Top of Working data

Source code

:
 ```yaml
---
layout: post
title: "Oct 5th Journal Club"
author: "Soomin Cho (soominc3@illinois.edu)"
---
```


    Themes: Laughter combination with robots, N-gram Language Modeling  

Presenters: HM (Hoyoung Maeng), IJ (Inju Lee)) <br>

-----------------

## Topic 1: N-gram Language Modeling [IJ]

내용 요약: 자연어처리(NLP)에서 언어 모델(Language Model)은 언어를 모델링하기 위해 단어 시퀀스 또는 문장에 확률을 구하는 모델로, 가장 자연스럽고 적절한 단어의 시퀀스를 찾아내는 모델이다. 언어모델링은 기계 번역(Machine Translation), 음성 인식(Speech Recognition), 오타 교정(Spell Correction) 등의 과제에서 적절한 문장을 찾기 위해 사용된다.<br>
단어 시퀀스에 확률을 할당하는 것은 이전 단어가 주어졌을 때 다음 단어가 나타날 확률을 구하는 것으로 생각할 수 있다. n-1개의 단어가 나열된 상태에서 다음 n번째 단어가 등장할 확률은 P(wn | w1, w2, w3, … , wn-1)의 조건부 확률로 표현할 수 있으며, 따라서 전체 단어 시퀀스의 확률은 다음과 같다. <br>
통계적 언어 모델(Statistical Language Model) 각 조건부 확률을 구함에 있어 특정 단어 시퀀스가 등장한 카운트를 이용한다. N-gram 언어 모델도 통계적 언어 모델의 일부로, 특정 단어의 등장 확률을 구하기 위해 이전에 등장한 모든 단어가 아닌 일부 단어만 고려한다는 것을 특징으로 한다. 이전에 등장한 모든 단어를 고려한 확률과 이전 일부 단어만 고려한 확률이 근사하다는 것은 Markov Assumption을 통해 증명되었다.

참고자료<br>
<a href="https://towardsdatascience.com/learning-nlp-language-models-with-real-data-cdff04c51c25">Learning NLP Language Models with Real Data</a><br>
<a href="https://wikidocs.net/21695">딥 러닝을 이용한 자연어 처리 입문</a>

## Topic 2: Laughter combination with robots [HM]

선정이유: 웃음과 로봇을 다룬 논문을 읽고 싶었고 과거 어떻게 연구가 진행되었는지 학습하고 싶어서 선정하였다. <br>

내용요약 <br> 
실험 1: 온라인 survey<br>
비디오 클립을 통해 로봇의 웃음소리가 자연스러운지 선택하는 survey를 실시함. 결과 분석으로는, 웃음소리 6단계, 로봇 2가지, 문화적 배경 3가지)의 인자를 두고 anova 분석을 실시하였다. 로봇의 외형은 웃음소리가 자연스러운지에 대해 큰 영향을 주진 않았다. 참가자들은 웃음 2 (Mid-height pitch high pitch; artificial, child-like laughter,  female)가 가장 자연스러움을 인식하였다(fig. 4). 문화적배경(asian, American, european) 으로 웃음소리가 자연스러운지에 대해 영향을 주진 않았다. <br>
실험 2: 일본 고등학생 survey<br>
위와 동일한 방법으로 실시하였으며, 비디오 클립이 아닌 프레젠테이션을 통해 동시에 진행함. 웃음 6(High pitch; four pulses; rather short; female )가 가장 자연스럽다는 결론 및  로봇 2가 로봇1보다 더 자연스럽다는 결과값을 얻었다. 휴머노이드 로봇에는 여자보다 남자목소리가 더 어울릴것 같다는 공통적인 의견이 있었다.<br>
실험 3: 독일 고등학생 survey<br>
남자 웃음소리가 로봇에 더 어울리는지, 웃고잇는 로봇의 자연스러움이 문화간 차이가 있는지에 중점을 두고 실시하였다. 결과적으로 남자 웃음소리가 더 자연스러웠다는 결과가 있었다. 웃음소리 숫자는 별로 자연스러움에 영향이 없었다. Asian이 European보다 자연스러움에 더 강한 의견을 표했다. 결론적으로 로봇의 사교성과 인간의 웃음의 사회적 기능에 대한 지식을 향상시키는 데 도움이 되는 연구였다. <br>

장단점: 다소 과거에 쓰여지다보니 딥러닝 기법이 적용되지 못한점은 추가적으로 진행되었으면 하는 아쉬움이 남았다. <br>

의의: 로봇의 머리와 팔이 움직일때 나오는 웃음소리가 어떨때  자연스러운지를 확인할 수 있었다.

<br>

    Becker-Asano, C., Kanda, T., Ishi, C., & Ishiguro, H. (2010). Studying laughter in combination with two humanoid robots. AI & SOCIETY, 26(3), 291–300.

Bottom of Working data

§ What to work on
For the lines above, output exactly those from the line containing "자연어 처리 입문</a>" through the line containing "실험 1: 온라인 survey<br>", and skip the others.

§ Solution to this exercise
<a href="https://wikidocs.net/21695">딥 러닝을 이용한 자연어 처리 입문</a>

## Topic 2: Laughter combination with robots [HM]

선정이유: 웃음과 로봇을 다룬 논문을 읽고 싶었고 과거 어떻게 연구가 진행되었는지 학습하고 싶어서 선정하였다. <br>

내용요약 <br> 
실험 1: 온라인 survey<br>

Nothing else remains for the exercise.